**Aim of the task**
Please filter the data below down to the lines holding the string "Deployment".

[Saved entries]
"""

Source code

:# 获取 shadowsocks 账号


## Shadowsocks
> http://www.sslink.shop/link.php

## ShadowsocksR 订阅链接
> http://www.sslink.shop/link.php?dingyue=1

"""
"""

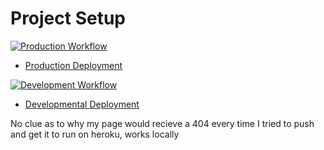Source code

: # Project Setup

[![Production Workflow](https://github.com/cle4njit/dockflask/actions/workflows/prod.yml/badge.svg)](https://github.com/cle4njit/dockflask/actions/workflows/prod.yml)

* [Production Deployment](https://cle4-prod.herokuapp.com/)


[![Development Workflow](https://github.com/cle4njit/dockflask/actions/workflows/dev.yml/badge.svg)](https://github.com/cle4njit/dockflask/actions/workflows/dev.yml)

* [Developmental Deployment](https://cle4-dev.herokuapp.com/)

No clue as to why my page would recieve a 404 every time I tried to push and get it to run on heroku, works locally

"""

**Result of the task**
* [Production Deployment](https://cle4-prod.herokuapp.com/)
* [Developmental Deployment](https://cle4-dev.herokuapp.com/)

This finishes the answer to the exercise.